Menacing crows attack carrion on a lone highway in Allan Giddy’s You.
SHAUN GLADWELL, MISCHA KUBALL AND ALLAN GIDDY at Georgia Scherman Projects (300 Campbell, unit 307), to October 11. 416-554-4112. Rating: NNNN
Ihor Holubizky and Georgia Scherman bring three video works from New Zealand, Australia and Germany to Scherman's new gallery space tucked away on the third floor of 300 Campbell. Dramatic staging brings out hidden qualities in each work, each of them a landscape-oriented visual meditation on place.
In Shaun Gladwell's video, a trio of New Zealand teenagers skateboard in majestic slow motion down the ramp of a three-storey parking lot, the roar of their wheels echoing the pounding of the ocean glimpsed beyond the car park's concrete horizon. Mt. Taranaki, sacred in Maori mythology, looms over them as they glide through the structure.
The video derives its power from its simple contrast of the contemporary and the timeless. Its lanky urban youths rolling against the island coastline stir thoughts of colonial and tribal history.

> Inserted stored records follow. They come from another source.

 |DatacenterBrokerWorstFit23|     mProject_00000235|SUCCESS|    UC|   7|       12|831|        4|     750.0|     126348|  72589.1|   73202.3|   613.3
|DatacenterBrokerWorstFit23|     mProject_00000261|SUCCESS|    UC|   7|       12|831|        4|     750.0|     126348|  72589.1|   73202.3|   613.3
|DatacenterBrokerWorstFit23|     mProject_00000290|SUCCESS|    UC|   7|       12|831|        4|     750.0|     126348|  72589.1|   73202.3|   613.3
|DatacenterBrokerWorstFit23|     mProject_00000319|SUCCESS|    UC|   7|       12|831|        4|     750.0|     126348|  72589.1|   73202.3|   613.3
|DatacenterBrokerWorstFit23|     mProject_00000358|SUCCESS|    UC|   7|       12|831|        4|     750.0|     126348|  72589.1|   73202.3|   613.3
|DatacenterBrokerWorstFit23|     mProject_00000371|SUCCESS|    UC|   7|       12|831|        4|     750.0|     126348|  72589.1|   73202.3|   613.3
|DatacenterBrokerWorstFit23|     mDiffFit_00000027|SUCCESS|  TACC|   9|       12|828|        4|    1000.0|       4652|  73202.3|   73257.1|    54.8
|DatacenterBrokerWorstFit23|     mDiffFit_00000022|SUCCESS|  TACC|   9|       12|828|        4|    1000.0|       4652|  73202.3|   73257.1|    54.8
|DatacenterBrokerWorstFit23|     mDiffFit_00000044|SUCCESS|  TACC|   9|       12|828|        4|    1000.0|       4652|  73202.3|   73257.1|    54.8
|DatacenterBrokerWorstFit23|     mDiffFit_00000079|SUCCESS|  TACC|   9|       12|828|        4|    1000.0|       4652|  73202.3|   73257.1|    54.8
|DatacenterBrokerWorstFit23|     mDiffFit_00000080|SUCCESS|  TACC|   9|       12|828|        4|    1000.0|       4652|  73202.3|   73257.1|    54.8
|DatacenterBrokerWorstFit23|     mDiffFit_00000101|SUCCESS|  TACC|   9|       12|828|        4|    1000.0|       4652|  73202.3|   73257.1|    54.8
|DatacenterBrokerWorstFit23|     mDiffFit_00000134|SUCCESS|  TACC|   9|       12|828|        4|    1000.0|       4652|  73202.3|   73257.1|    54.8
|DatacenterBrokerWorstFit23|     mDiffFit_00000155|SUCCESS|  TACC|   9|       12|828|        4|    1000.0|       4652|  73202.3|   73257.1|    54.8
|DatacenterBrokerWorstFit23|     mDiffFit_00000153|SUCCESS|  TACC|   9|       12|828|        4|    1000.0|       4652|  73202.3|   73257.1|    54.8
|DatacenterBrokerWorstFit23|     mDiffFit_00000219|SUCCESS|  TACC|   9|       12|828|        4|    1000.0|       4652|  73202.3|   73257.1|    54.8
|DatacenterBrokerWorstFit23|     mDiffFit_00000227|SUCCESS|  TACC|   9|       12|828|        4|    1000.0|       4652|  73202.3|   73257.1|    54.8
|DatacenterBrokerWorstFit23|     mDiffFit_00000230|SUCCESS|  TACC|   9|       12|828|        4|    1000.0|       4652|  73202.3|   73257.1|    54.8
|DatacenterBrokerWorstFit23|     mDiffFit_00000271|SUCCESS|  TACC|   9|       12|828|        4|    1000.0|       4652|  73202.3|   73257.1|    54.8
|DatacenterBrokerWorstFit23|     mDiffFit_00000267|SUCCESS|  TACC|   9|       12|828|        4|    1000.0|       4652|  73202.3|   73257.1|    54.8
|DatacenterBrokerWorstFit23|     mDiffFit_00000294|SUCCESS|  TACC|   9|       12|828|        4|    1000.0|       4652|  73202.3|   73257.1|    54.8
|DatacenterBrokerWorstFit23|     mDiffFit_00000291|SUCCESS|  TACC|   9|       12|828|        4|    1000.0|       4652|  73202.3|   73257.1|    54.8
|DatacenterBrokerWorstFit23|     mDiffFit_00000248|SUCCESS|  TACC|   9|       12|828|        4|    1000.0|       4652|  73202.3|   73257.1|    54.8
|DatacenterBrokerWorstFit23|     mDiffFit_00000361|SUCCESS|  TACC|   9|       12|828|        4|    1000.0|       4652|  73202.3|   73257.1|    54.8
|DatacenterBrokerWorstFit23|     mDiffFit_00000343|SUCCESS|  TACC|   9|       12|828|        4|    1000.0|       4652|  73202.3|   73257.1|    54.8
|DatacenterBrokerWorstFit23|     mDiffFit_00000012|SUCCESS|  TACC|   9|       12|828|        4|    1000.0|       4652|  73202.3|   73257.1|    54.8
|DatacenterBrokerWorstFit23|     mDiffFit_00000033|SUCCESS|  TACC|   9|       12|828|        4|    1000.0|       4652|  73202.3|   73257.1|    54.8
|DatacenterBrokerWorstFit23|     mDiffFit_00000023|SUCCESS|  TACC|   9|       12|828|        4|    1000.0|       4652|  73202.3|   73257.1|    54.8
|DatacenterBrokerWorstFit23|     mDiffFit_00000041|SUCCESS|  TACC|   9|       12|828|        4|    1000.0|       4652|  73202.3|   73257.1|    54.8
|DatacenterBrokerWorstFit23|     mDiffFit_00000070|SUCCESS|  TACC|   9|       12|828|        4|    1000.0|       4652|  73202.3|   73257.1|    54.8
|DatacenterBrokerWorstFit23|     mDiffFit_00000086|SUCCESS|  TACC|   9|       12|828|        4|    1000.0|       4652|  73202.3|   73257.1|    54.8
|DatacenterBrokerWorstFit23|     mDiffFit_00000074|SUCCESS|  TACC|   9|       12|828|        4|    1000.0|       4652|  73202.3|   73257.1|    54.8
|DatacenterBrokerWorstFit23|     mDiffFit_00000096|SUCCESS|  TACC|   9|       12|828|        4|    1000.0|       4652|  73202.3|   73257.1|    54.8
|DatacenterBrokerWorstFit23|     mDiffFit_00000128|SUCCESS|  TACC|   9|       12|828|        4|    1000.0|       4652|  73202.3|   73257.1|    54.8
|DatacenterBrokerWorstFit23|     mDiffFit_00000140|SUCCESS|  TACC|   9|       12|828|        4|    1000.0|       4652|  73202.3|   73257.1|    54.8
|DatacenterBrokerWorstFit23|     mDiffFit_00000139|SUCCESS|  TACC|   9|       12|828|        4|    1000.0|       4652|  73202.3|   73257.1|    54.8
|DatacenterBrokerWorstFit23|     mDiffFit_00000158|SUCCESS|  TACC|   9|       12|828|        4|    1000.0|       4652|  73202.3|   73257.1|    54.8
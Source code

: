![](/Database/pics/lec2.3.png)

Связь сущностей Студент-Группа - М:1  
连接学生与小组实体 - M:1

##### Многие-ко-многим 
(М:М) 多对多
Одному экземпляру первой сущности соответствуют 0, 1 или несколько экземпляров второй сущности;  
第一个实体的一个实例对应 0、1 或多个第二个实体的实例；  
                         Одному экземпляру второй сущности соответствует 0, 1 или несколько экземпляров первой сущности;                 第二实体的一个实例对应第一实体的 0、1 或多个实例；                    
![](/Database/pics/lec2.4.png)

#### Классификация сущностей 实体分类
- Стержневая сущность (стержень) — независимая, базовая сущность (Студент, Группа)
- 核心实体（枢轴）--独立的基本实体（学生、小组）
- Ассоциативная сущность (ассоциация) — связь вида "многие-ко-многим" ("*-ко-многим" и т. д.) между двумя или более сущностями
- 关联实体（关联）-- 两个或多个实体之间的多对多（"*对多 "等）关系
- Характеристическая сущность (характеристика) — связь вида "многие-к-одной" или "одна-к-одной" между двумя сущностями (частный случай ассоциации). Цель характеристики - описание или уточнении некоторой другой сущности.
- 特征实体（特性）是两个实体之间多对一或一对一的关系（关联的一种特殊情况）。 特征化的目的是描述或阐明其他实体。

Allan Giddy carves deeper into a similar mythic vein in You, in which an Australian highway shimmers with murderous heat as crows peck and squabble over roadkill. The filmic landscape of a legendary and dark Australia is underscored by a crackly soundtrack of two truckers twanging over their CB radios.
A few minutes later, three country baritones sing the syrupy-sweet word "you" in chorus, a sample from a vintage country tune slowed down until it carries just the right feel of dreamlike disassociation and threat.
Next to the visionary heaviness of these two pieces, Mischa Kuball's loop of Super 8 films of vacationers frolicking in an unidentified Mediterranean country looks almost coolly reserved. Given some time, anomalies start to surface.
The projector's shadow and rattle are evident on the screen and in the soundtrack, though the projector itself is absent, reminding us that the family on the screen is also absent and lost to time. Both the universality of family experience and its fleetingness are highlighted in a perplexing way.
Scherman's smartly organized and vast space is just the venue for thoughtful works of this scope and grandeur.